● Records contained in a dataset
:::
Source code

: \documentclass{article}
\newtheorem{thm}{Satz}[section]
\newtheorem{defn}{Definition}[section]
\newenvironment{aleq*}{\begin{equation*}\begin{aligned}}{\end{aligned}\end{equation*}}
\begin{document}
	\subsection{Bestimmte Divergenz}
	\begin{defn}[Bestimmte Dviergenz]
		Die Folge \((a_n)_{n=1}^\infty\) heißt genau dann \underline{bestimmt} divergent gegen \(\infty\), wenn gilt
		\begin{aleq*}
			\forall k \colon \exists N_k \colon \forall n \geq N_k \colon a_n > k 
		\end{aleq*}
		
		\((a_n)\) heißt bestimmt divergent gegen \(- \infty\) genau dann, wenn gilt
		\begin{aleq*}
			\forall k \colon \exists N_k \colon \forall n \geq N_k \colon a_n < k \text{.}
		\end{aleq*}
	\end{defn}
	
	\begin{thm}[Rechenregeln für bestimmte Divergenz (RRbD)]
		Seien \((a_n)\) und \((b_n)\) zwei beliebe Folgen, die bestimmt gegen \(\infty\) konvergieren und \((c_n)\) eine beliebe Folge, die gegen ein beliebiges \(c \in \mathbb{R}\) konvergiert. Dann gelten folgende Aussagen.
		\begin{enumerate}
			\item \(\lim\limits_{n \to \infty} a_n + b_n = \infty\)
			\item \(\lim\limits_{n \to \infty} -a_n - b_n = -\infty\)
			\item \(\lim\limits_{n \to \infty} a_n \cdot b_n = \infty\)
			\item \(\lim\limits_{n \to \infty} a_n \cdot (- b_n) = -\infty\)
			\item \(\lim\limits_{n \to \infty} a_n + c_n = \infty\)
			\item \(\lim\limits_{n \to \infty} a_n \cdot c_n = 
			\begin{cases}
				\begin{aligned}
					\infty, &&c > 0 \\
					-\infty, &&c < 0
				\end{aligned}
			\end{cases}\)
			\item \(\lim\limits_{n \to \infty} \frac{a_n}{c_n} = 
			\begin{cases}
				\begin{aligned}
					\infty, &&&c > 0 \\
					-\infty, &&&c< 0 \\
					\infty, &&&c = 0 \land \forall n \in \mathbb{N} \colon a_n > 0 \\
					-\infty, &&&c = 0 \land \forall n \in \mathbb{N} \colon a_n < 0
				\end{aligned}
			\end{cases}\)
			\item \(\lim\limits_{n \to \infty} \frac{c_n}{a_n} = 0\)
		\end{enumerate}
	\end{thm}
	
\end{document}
:::
● TASK INSTRUCTIONS
The data should be printed again exactly, line for line.

● ANSWER SPACE
Source code

: \documentclass{article}
\newtheorem{thm}{Satz}[section]
\newtheorem{defn}{Definition}[section]
\newenvironment{aleq*}{\begin{equation*}\begin{aligned}}{\end{aligned}\end{equation*}}
\begin{document}
	\subsection{Bestimmte Divergenz}
	\begin{defn}[Bestimmte Dviergenz]
		Die Folge \((a_n)_{n=1}^\infty\) heißt genau dann \underline{bestimmt} divergent gegen \(\infty\), wenn gilt
		\begin{aleq*}
			\forall k \colon \exists N_k \colon \forall n \geq N_k \colon a_n > k 
		\end{aleq*}
		
		\((a_n)\) heißt bestimmt divergent gegen \(- \infty\) genau dann, wenn gilt
		\begin{aleq*}
			\forall k \colon \exists N_k \colon \forall n \geq N_k \colon a_n < k \text{.}
		\end{aleq*}
	\end{defn}
	
	\begin{thm}[Rechenregeln für bestimmte Divergenz (RRbD)]
		Seien \((a_n)\) und \((b_n)\) zwei beliebe Folgen, die bestimmt gegen \(\infty\) konvergieren und \((c_n)\) eine beliebe Folge, die gegen ein beliebiges \(c \in \mathbb{R}\) konvergiert. Dann gelten folgende Aussagen.
		\begin{enumerate}
			\item \(\lim\limits_{n \to \infty} a_n + b_n = \infty\)
			\item \(\lim\limits_{n \to \infty} -a_n - b_n = -\infty\)
			\item \(\lim\limits_{n \to \infty} a_n \cdot b_n = \infty\)
			\item \(\lim\limits_{n \to \infty} a_n \cdot (- b_n) = -\infty\)
			\item \(\lim\limits_{n \to \infty} a_n + c_n = \infty\)
			\item \(\lim\limits_{n \to \infty} a_n \cdot c_n = 
			\begin{cases}
				\begin{aligned}
					\infty, &&c > 0 \\
					-\infty, &&c < 0
				\end{aligned}
			\end{cases}\)
			\item \(\lim\limits_{n \to \infty} \frac{a_n}{c_n} = 
			\begin{cases}
				\begin{aligned}
					\infty, &&&c > 0 \\
					-\infty, &&&c< 0 \\
					\infty, &&&c = 0 \land \forall n \in \mathbb{N} \colon a_n > 0 \\
					-\infty, &&&c = 0 \land \forall n \in \mathbb{N} \colon a_n < 0
				\end{aligned}
			\end{cases}\)
			\item \(\lim\limits_{n \to \infty} \frac{c_n}{a_n} = 0\)
		\end{enumerate}
	\end{thm}
	
\end{document}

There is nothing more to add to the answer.